**WHAT TO DO**
Whenever a line carries the word "username", pull it out of the entries.

**LISTED RECORDS**
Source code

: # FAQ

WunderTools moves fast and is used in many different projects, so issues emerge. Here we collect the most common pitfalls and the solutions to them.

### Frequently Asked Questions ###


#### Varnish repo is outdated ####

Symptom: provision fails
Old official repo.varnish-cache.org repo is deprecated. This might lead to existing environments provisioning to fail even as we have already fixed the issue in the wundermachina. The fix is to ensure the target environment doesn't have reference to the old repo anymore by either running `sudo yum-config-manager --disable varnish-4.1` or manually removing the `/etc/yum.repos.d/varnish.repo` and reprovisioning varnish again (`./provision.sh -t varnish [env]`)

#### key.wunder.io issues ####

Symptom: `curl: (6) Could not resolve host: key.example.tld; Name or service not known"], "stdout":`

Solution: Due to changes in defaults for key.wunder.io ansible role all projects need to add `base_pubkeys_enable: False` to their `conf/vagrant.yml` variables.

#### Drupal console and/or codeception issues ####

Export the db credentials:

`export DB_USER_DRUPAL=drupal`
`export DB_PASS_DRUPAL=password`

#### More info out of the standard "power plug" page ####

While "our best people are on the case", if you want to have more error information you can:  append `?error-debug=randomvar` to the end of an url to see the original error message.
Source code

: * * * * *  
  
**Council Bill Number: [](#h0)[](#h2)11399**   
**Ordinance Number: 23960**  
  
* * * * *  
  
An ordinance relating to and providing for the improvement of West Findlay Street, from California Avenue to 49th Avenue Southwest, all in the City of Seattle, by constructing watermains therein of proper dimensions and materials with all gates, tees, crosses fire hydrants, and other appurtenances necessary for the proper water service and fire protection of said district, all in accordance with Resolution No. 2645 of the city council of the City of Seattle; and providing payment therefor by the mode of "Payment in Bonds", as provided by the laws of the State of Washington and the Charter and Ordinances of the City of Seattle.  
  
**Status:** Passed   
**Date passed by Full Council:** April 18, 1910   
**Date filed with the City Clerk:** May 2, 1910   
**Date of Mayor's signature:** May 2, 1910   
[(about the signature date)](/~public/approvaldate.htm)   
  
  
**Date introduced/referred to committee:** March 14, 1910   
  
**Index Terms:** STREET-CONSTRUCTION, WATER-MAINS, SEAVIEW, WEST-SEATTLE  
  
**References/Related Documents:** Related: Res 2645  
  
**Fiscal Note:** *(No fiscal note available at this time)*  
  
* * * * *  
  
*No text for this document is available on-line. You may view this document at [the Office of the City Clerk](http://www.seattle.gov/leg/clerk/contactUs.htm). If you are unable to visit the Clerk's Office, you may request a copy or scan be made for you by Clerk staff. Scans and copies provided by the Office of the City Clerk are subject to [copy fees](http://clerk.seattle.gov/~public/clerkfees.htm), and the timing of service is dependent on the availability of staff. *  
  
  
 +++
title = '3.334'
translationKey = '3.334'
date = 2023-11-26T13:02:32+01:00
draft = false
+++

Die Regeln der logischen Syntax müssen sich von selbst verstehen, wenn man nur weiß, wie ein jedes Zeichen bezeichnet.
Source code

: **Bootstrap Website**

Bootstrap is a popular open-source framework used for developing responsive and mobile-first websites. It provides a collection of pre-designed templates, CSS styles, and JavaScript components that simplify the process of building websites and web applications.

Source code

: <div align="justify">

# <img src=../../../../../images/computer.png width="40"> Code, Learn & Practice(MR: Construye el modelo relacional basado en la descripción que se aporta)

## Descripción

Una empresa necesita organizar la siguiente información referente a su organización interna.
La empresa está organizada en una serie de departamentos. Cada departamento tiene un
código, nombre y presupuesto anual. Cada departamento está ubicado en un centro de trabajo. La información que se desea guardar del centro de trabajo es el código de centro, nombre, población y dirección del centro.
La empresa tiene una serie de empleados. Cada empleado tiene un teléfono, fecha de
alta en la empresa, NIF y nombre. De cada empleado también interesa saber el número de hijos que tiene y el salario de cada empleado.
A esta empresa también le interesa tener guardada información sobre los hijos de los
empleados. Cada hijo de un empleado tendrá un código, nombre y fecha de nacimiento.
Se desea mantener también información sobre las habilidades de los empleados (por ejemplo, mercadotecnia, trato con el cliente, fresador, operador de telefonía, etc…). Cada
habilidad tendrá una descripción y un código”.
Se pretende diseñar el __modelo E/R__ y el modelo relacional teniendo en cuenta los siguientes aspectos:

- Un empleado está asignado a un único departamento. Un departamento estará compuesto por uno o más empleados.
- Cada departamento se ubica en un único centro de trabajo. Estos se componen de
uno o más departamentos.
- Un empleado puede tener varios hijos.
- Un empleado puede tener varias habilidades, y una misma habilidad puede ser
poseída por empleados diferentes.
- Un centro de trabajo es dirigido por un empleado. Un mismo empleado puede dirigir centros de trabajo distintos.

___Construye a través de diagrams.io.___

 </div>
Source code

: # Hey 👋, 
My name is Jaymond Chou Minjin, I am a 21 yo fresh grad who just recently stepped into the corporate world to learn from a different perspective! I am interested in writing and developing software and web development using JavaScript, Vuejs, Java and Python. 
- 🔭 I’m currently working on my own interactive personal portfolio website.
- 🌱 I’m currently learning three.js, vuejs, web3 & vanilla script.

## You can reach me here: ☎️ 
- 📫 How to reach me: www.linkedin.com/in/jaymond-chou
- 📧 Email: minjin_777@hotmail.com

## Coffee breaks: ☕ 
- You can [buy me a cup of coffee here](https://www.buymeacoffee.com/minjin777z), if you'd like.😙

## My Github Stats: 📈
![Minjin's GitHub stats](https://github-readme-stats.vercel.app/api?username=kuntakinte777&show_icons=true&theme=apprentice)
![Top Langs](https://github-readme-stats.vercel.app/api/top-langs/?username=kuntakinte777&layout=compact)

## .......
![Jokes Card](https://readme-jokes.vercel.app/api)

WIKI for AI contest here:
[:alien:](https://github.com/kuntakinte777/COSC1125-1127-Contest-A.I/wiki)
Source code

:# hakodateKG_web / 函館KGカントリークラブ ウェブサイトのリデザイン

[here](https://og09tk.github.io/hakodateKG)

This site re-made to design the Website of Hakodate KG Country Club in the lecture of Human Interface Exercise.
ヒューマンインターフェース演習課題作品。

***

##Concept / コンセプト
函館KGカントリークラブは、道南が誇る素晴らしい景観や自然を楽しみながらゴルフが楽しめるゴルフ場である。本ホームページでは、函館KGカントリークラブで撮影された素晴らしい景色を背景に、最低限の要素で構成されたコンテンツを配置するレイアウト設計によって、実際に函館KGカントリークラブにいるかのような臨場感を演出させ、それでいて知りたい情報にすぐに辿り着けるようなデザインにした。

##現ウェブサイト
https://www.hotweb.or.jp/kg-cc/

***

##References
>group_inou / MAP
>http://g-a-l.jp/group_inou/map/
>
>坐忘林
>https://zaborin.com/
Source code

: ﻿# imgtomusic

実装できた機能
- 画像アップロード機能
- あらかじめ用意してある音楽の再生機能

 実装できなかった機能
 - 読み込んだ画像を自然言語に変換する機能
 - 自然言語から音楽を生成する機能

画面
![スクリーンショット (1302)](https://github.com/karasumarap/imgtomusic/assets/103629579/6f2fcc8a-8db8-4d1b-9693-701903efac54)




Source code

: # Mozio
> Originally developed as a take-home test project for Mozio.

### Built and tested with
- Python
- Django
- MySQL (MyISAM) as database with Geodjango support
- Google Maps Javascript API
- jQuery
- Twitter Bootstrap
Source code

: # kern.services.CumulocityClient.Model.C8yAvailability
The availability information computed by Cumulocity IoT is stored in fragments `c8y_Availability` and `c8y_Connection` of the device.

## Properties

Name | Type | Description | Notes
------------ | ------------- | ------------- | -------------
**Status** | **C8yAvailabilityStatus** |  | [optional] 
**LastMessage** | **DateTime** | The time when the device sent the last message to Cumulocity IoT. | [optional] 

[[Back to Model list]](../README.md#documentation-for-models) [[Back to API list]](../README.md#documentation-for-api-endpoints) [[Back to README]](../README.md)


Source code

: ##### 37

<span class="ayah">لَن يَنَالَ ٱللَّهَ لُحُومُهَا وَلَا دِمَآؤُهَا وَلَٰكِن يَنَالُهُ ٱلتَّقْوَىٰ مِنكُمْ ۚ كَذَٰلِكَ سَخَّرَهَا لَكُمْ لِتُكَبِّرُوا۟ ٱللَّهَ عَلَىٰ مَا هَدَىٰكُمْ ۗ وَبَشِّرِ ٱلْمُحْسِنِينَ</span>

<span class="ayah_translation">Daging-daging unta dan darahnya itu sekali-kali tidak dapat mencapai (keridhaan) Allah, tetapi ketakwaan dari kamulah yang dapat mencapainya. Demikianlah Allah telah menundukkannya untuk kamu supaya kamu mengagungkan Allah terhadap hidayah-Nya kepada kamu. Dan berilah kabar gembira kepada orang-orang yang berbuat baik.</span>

**RESPONSE BOX**
![Minjin's GitHub stats](https://github-readme-stats.vercel.app/api?username=kuntakinte777&show_icons=true&theme=apprentice)
![Top Langs](https://github-readme-stats.vercel.app/api/top-langs/?username=kuntakinte777&layout=compact)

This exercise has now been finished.